+++ Dataset excerpts +++
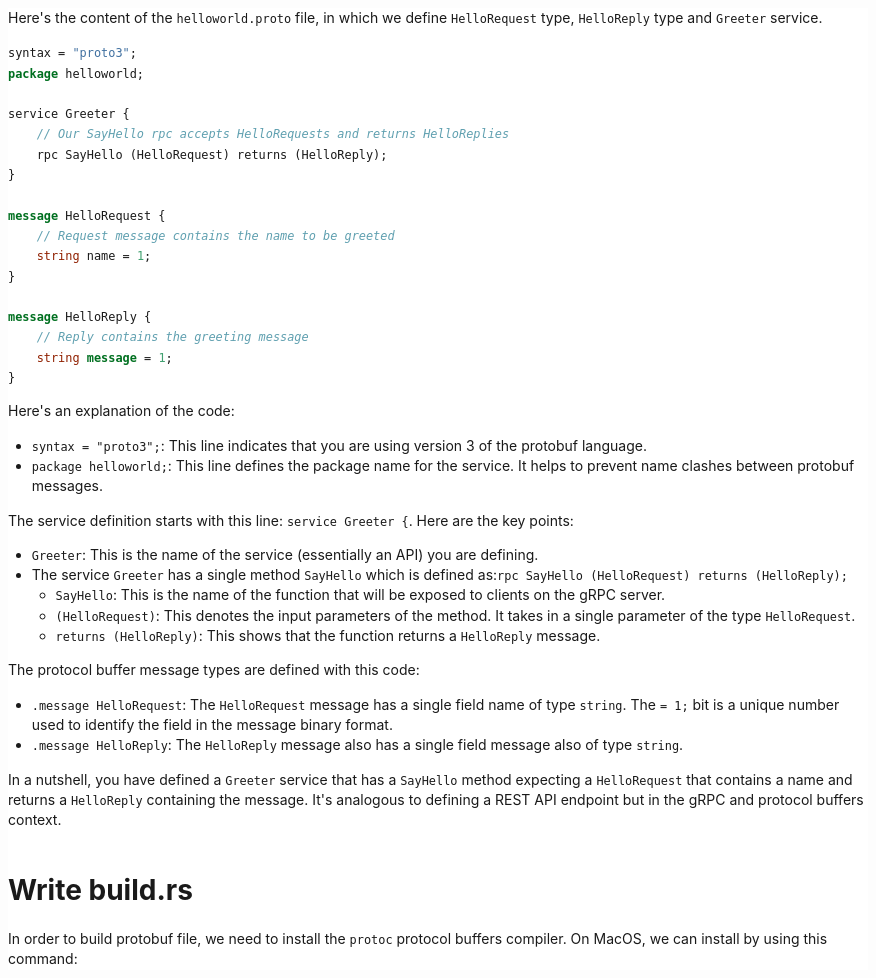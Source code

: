 Here's the content of the `helloworld.proto` file, in which we define `HelloRequest` type, `HelloReply` type and `Greeter` service.

```proto
syntax = "proto3";
package helloworld;

service Greeter {
    // Our SayHello rpc accepts HelloRequests and returns HelloReplies
    rpc SayHello (HelloRequest) returns (HelloReply);
}

message HelloRequest {
    // Request message contains the name to be greeted
    string name = 1;
}

message HelloReply {
    // Reply contains the greeting message
    string message = 1;
}
```

Here's an explanation of the code:

- `syntax = "proto3";`: This line indicates that you are using version 3 of the protobuf language.
- `package helloworld;`: This line defines the package name for the service. It helps to prevent name clashes between protobuf messages.

The service definition starts with this line: `service Greeter {`. Here are the key points:

- `Greeter`: This is the name of the service (essentially an API) you are defining.
- The service `Greeter` has a single method `SayHello` which is defined as:`rpc SayHello (HelloRequest) returns (HelloReply);`
  - `SayHello`: This is the name of the function that will be exposed to clients on the gRPC server.
  - `(HelloRequest)`: This denotes the input parameters of the method. It takes in a single parameter of the type `HelloRequest`.
  - `returns (HelloReply)`: This shows that the function returns a `HelloReply` message.

The protocol buffer message types are defined with this code:

- `.message HelloRequest`: The `HelloRequest` message has a single field name of type `string`. The `= 1;` bit is a unique number used to identify the field in the message binary format.
- `.message HelloReply`: The `HelloReply` message also has a single field message also of type `string`.

In a nutshell, you have defined a `Greeter` service that has a `SayHello` method expecting a `HelloRequest` that contains a name and returns a `HelloReply` containing the message. It's analogous to defining a REST API endpoint but in the gRPC and protocol buffers context.

# Write build.rs

In order to build protobuf file, we need to install the `protoc` protocol buffers compiler. On MacOS, we can install by using this command:

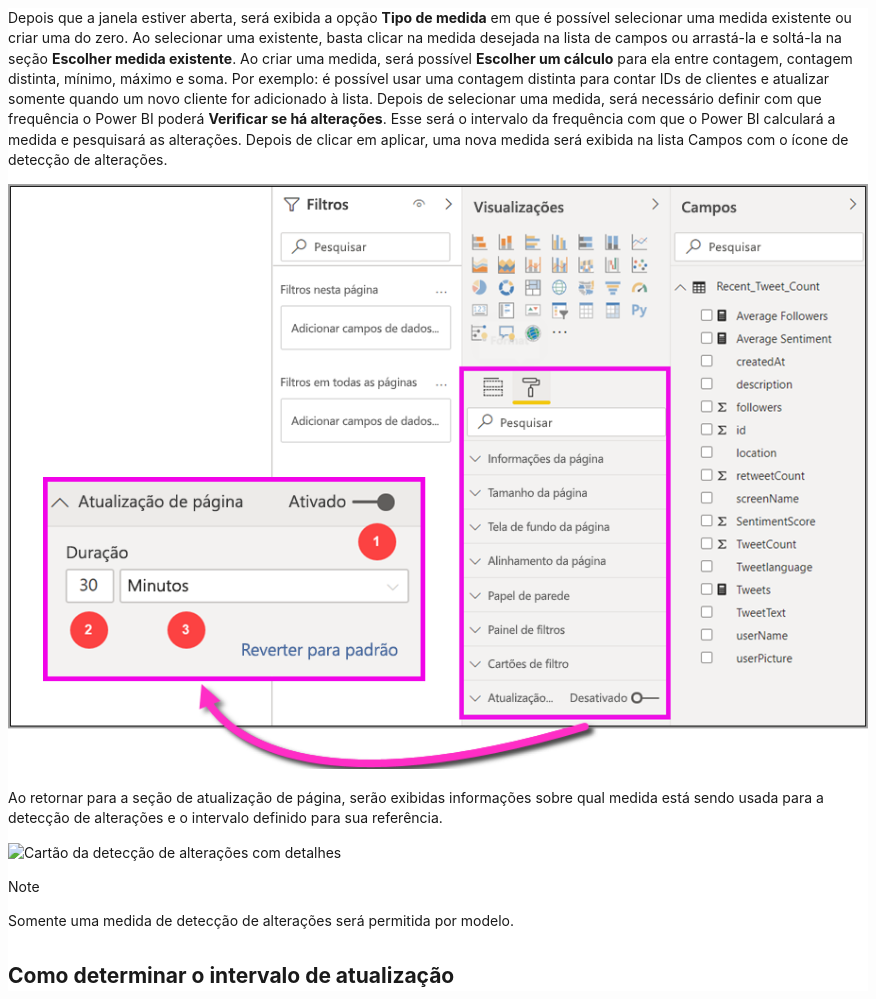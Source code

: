 Depois que a janela estiver aberta, será exibida a opção **Tipo de medida** em que é possível selecionar uma medida existente ou criar uma do zero. Ao selecionar uma existente, basta clicar na medida desejada na lista de campos ou arrastá-la e soltá-la na seção **Escolher medida existente**. Ao criar uma medida, será possível **Escolher um cálculo** para ela entre contagem, contagem distinta, mínimo, máximo e soma. Por exemplo: é possível usar uma contagem distinta para contar IDs de clientes e atualizar somente quando um novo cliente for adicionado à lista. Depois de selecionar uma medida, será necessário definir com que frequência o Power BI poderá **Verificar se há alterações**. Esse será o intervalo da frequência com que o Power BI calculará a medida e pesquisará as alterações. Depois de clicar em aplicar, uma nova medida será exibida na lista Campos com o ícone de detecção de alterações.

![Janela da detecção de alterações](media/desktop-automatic-page-refresh/automatic-page-refresh-04.png)

Ao retornar para a seção de atualização de página, serão exibidas informações sobre qual medida está sendo usada para a detecção de alterações e o intervalo definido para sua referência.

![Cartão da detecção de alterações com detalhes](media/desktop-automatic-page-refresh/automatic-page-refresh-05.png)

> [!NOTE]
> Somente uma medida de detecção de alterações será permitida por modelo.

## <a name="determining-the-refresh-interval"></a>Como determinar o intervalo de atualização
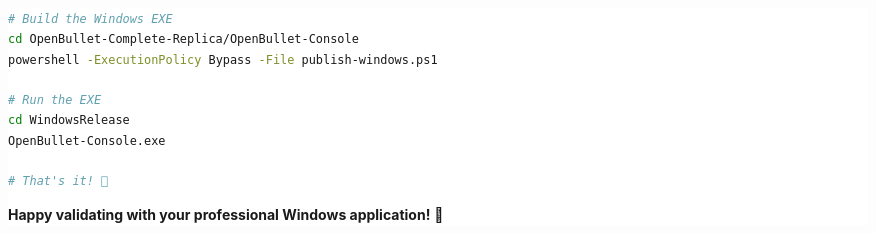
 ```bash
# Build the Windows EXE
cd OpenBullet-Complete-Replica/OpenBullet-Console
powershell -ExecutionPolicy Bypass -File publish-windows.ps1

# Run the EXE
cd WindowsRelease
OpenBullet-Console.exe

# That's it! 🎉
```

**Happy validating with your professional Windows application!** 🎯
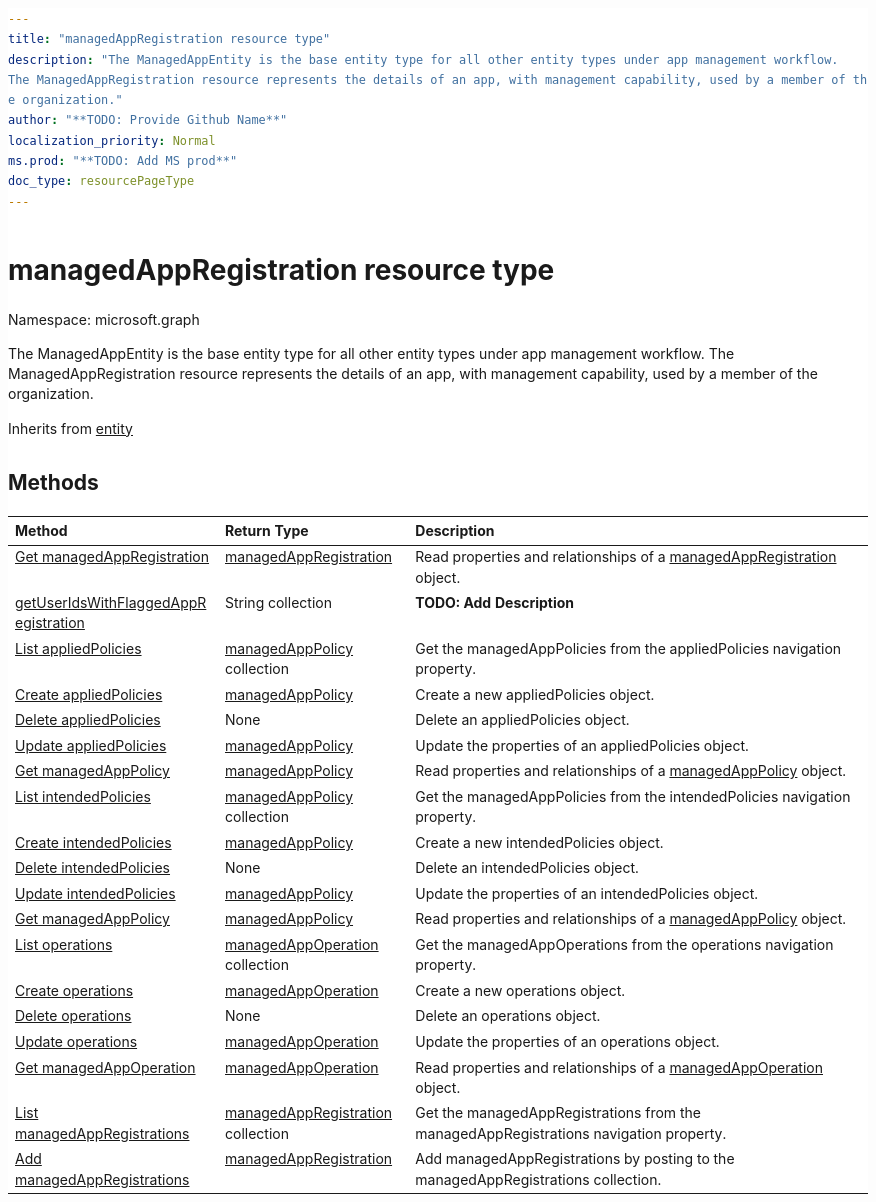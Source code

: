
 ```yaml
---
title: "managedAppRegistration resource type"
description: "The ManagedAppEntity is the base entity type for all other entity types under app management workflow.
The ManagedAppRegistration resource represents the details of an app, with management capability, used by a member of the organization."
author: "**TODO: Provide Github Name**"
localization_priority: Normal
ms.prod: "**TODO: Add MS prod**"
doc_type: resourcePageType
---
```


# managedAppRegistration resource type


Namespace: microsoft.graph

The ManagedAppEntity is the base entity type for all other entity types under app management workflow.
The ManagedAppRegistration resource represents the details of an app, with management capability, used by a member of the organization.


Inherits from [entity](../resources/entity.md)

## Methods
|Method|Return Type|Description|
|:---|:---|:---|
|[Get managedAppRegistration](../api/managedappregistration-get.md)|[managedAppRegistration](../resources/managedappregistration.md)|Read properties and relationships of a [managedAppRegistration](../resources/managedappregistration.md) object.|
|[getUserIdsWithFlaggedAppRegistration](../api/managedappregistration-getuseridswithflaggedappregistration.md)|String collection|**TODO: Add Description**|
|[List appliedPolicies](../api/managedappregistration-list-appliedpolicies.md)|[managedAppPolicy](../resources/managedapppolicy.md) collection|Get the managedAppPolicies from the appliedPolicies navigation property.|
|[Create appliedPolicies](../api/managedappregistration-post-appliedpolicies.md)|[managedAppPolicy](../resources/managedapppolicy.md)|Create a new appliedPolicies object.|
|[Delete appliedPolicies](../api/managedappregistration-delete-appliedpolicies.md)|None|Delete an appliedPolicies object.|
|[Update appliedPolicies](../api/managedappregistration-update-appliedpolicies.md)|[managedAppPolicy](../resources/managedapppolicy.md)|Update the properties of an appliedPolicies object.|
|[Get managedAppPolicy](../api/managedapppolicy-get.md)|[managedAppPolicy](../resources/managedapppolicy.md)|Read properties and relationships of a [managedAppPolicy](../resources/managedapppolicy.md) object.|
|[List intendedPolicies](../api/managedappregistration-list-intendedpolicies.md)|[managedAppPolicy](../resources/managedapppolicy.md) collection|Get the managedAppPolicies from the intendedPolicies navigation property.|
|[Create intendedPolicies](../api/managedappregistration-post-intendedpolicies.md)|[managedAppPolicy](../resources/managedapppolicy.md)|Create a new intendedPolicies object.|
|[Delete intendedPolicies](../api/managedappregistration-delete-intendedpolicies.md)|None|Delete an intendedPolicies object.|
|[Update intendedPolicies](../api/managedappregistration-update-intendedpolicies.md)|[managedAppPolicy](../resources/managedapppolicy.md)|Update the properties of an intendedPolicies object.|
|[Get managedAppPolicy](../api/managedapppolicy-get.md)|[managedAppPolicy](../resources/managedapppolicy.md)|Read properties and relationships of a [managedAppPolicy](../resources/managedapppolicy.md) object.|
|[List operations](../api/managedappregistration-list-operations.md)|[managedAppOperation](../resources/managedappoperation.md) collection|Get the managedAppOperations from the operations navigation property.|
|[Create operations](../api/managedappregistration-post-operations.md)|[managedAppOperation](../resources/managedappoperation.md)|Create a new operations object.|
|[Delete operations](../api/managedappregistration-delete-operations.md)|None|Delete an operations object.|
|[Update operations](../api/managedappregistration-update-operations.md)|[managedAppOperation](../resources/managedappoperation.md)|Update the properties of an operations object.|
|[Get managedAppOperation](../api/managedappoperation-get.md)|[managedAppOperation](../resources/managedappoperation.md)|Read properties and relationships of a [managedAppOperation](../resources/managedappoperation.md) object.|
|[List managedAppRegistrations](../api/user-list-managedappregistrations.md)|[managedAppRegistration](../resources/managedappregistration.md) collection|Get the managedAppRegistrations from the managedAppRegistrations navigation property.|
|[Add managedAppRegistrations](../api/user-post-managedappregistrations.md)|[managedAppRegistration](../resources/managedappregistration.md)|Add managedAppRegistrations by posting to the managedAppRegistrations collection.|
+++
* Directions
Exclude the pictures and transcribe all of the entries exactly.

* Task output
Source code

: Here's the content of the `helloworld.proto` file, in which we define `HelloRequest` type, `HelloReply` type and `Greeter` service.

```proto
syntax = "proto3";
package helloworld;

service Greeter {
    // Our SayHello rpc accepts HelloRequests and returns HelloReplies
    rpc SayHello (HelloRequest) returns (HelloReply);
}

message HelloRequest {
    // Request message contains the name to be greeted
    string name = 1;
}

message HelloReply {
    // Reply contains the greeting message
    string message = 1;
}
```

Here's an explanation of the code:

- `syntax = "proto3";`: This line indicates that you are using version 3 of the protobuf language.
- `package helloworld;`: This line defines the package name for the service. It helps to prevent name clashes between protobuf messages.

The service definition starts with this line: `service Greeter {`. Here are the key points:

- `Greeter`: This is the name of the service (essentially an API) you are defining.
- The service `Greeter` has a single method `SayHello` which is defined as:`rpc SayHello (HelloRequest) returns (HelloReply);`
  - `SayHello`: This is the name of the function that will be exposed to clients on the gRPC server.
  - `(HelloRequest)`: This denotes the input parameters of the method. It takes in a single parameter of the type `HelloRequest`.
  - `returns (HelloReply)`: This shows that the function returns a `HelloReply` message.

The protocol buffer message types are defined with this code:

- `.message HelloRequest`: The `HelloRequest` message has a single field name of type `string`. The `= 1;` bit is a unique number used to identify the field in the message binary format.
- `.message HelloReply`: The `HelloReply` message also has a single field message also of type `string`.

In a nutshell, you have defined a `Greeter` service that has a `SayHello` method expecting a `HelloRequest` that contains a name and returns a `HelloReply` containing the message. It's analogous to defining a REST API endpoint but in the gRPC and protocol buffers context.

# Write build.rs

In order to build protobuf file, we need to install the `protoc` protocol buffers compiler. On MacOS, we can install by using this command:

Source code

: Depois que a janela estiver aberta, será exibida a opção **Tipo de medida** em que é possível selecionar uma medida existente ou criar uma do zero. Ao selecionar uma existente, basta clicar na medida desejada na lista de campos ou arrastá-la e soltá-la na seção **Escolher medida existente**. Ao criar uma medida, será possível **Escolher um cálculo** para ela entre contagem, contagem distinta, mínimo, máximo e soma. Por exemplo: é possível usar uma contagem distinta para contar IDs de clientes e atualizar somente quando um novo cliente for adicionado à lista. Depois de selecionar uma medida, será necessário definir com que frequência o Power BI poderá **Verificar se há alterações**. Esse será o intervalo da frequência com que o Power BI calculará a medida e pesquisará as alterações. Depois de clicar em aplicar, uma nova medida será exibida na lista Campos com o ícone de detecção de alterações.

![Janela da detecção de alterações](media/desktop-automatic-page-refresh/automatic-page-refresh-04.png)

Ao retornar para a seção de atualização de página, serão exibidas informações sobre qual medida está sendo usada para a detecção de alterações e o intervalo definido para sua referência.

![Cartão da detecção de alterações com detalhes](media/desktop-automatic-page-refresh/automatic-page-refresh-05.png)

> [!NOTE]
> Somente uma medida de detecção de alterações será permitida por modelo.

## <a name="determining-the-refresh-interval"></a>Como determinar o intervalo de atualização
 ```bash
# Build the Windows EXE
cd OpenBullet-Complete-Replica/OpenBullet-Console
powershell -ExecutionPolicy Bypass -File publish-windows.ps1

# Run the EXE
cd WindowsRelease
OpenBullet-Console.exe

# That's it! 🎉
```

**Happy validating with your professional Windows application!** 🎯
Source code

:
 ```yaml
---
title: "managedAppRegistration resource type"
description: "The ManagedAppEntity is the base entity type for all other entity types under app management workflow.
The ManagedAppRegistration resource represents the details of an app, with management capability, used by a member of the organization."
author: "**TODO: Provide Github Name**"
localization_priority: Normal
ms.prod: "**TODO: Add MS prod**"
doc_type: resourcePageType
---
```


# managedAppRegistration resource type


Namespace: microsoft.graph

The ManagedAppEntity is the base entity type for all other entity types under app management workflow.
The ManagedAppRegistration resource represents the details of an app, with management capability, used by a member of the organization.


Inherits from [entity](../resources/entity.md)

## Methods
|Method|Return Type|Description|
|:---|:---|:---|
|[Get managedAppRegistration](../api/managedappregistration-get.md)|[managedAppRegistration](../resources/managedappregistration.md)|Read properties and relationships of a [managedAppRegistration](../resources/managedappregistration.md) object.|
|[getUserIdsWithFlaggedAppRegistration](../api/managedappregistration-getuseridswithflaggedappregistration.md)|String collection|**TODO: Add Description**|
|[List appliedPolicies](../api/managedappregistration-list-appliedpolicies.md)|[managedAppPolicy](../resources/managedapppolicy.md) collection|Get the managedAppPolicies from the appliedPolicies navigation property.|
|[Create appliedPolicies](../api/managedappregistration-post-appliedpolicies.md)|[managedAppPolicy](../resources/managedapppolicy.md)|Create a new appliedPolicies object.|
|[Delete appliedPolicies](../api/managedappregistration-delete-appliedpolicies.md)|None|Delete an appliedPolicies object.|
|[Update appliedPolicies](../api/managedappregistration-update-appliedpolicies.md)|[managedAppPolicy](../resources/managedapppolicy.md)|Update the properties of an appliedPolicies object.|
|[Get managedAppPolicy](../api/managedapppolicy-get.md)|[managedAppPolicy](../resources/managedapppolicy.md)|Read properties and relationships of a [managedAppPolicy](../resources/managedapppolicy.md) object.|
|[List intendedPolicies](../api/managedappregistration-list-intendedpolicies.md)|[managedAppPolicy](../resources/managedapppolicy.md) collection|Get the managedAppPolicies from the intendedPolicies navigation property.|
|[Create intendedPolicies](../api/managedappregistration-post-intendedpolicies.md)|[managedAppPolicy](../resources/managedapppolicy.md)|Create a new intendedPolicies object.|
|[Delete intendedPolicies](../api/managedappregistration-delete-intendedpolicies.md)|None|Delete an intendedPolicies object.|
|[Update intendedPolicies](../api/managedappregistration-update-intendedpolicies.md)|[managedAppPolicy](../resources/managedapppolicy.md)|Update the properties of an intendedPolicies object.|
|[Get managedAppPolicy](../api/managedapppolicy-get.md)|[managedAppPolicy](../resources/managedapppolicy.md)|Read properties and relationships of a [managedAppPolicy](../resources/managedapppolicy.md) object.|
|[List operations](../api/managedappregistration-list-operations.md)|[managedAppOperation](../resources/managedappoperation.md) collection|Get the managedAppOperations from the operations navigation property.|
|[Create operations](../api/managedappregistration-post-operations.md)|[managedAppOperation](../resources/managedappoperation.md)|Create a new operations object.|
|[Delete operations](../api/managedappregistration-delete-operations.md)|None|Delete an operations object.|
|[Update operations](../api/managedappregistration-update-operations.md)|[managedAppOperation](../resources/managedappoperation.md)|Update the properties of an operations object.|
|[Get managedAppOperation](../api/managedappoperation-get.md)|[managedAppOperation](../resources/managedappoperation.md)|Read properties and relationships of a [managedAppOperation](../resources/managedappoperation.md) object.|
|[List managedAppRegistrations](../api/user-list-managedappregistrations.md)|[managedAppRegistration](../resources/managedappregistration.md) collection|Get the managedAppRegistrations from the managedAppRegistrations navigation property.|
|[Add managedAppRegistrations](../api/user-post-managedappregistrations.md)|[managedAppRegistration](../resources/managedappregistration.md)|Add managedAppRegistrations by posting to the managedAppRegistrations collection.|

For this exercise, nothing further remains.